On Generalized Self-Duality Equations Towards Supersymmetric Quantum Field Theories Of Forms

TL;DR

This paper classifies generalized self-duality equations for p-form gauge fields in dimensions up to 16, identifying conditions under which they can serve as gauge functions for topological quantum field theories, with new insights for dimensions above 9.

Contribution

It extends the classification of self-duality equations for p-form gauge fields to higher dimensions up to 16, generalizing previous work on Yang-Mills fields and establishing criteria for their use in topological theories.

Findings

Classified self-duality equations for p-forms up to D=16.

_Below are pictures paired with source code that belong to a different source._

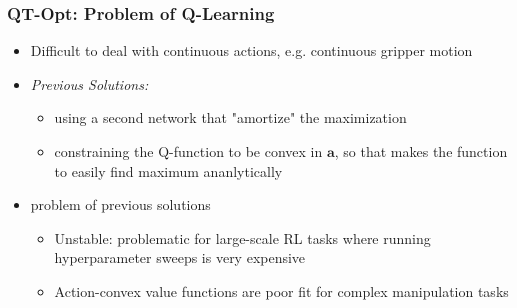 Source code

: \documentclass{beamer}
\renewcommand{\vec}[1]{\mathbf{#1}}
\newcommand{\forthSec}{QT-Opt}
\begin{document}
    \begin{frame}
      \frametitle{\forthSec: Problem of Q-Learning}
      \begin{itemize}
        \item Difficult to deal with continuous actions, \footnotesize{e.g. continuous gripper motion}
        \item \normalsize{\textit{Previous Solutions:}}
        \begin{itemize}
          \item using a second network that "amortize" the maximization
          \item constraining the Q-function to be convex in $\vec{a}$, so that makes the function to easily find maximum ananlytically
        \end{itemize}
        \item problem of previous solutions
        \begin{itemize}
          \item Unstable: problematic for large-scale RL tasks where running hyperparameter sweeps is very expensive
          \item Action-convex value functions are poor fit for complex manipulation tasks \\
        \end{itemize}
      \end{itemize}
    \end{frame}
\end{document}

Identified conditions for invariance under subgroup H of SO(D).

Found potential for new topological quantum field theories in dimensions >9.

Abstract

We classify possible `self-duality' equations for p-form gauge fields in space-time dimension up to D=16, generalizing the pioneering work of Corrigan et al. (1982) on Yang-Mills fields (p=1) for D from 5 to 8. We impose two crucial requirements. First, there should exist a 2(p+1)-form T invariant under a sub-group H of SO(D). Second, the representation for the SO(D) curvature of the gauge field must decompose under H in a relevant way. When these criteria are fulfilled, the `self-duality' equations can be candidates as gauge functions for SO(D)-covariant and H-invariant topological quantum field theories. Intriguing possibilities occur for dimensions greater than 9, for various p-form gauge fields.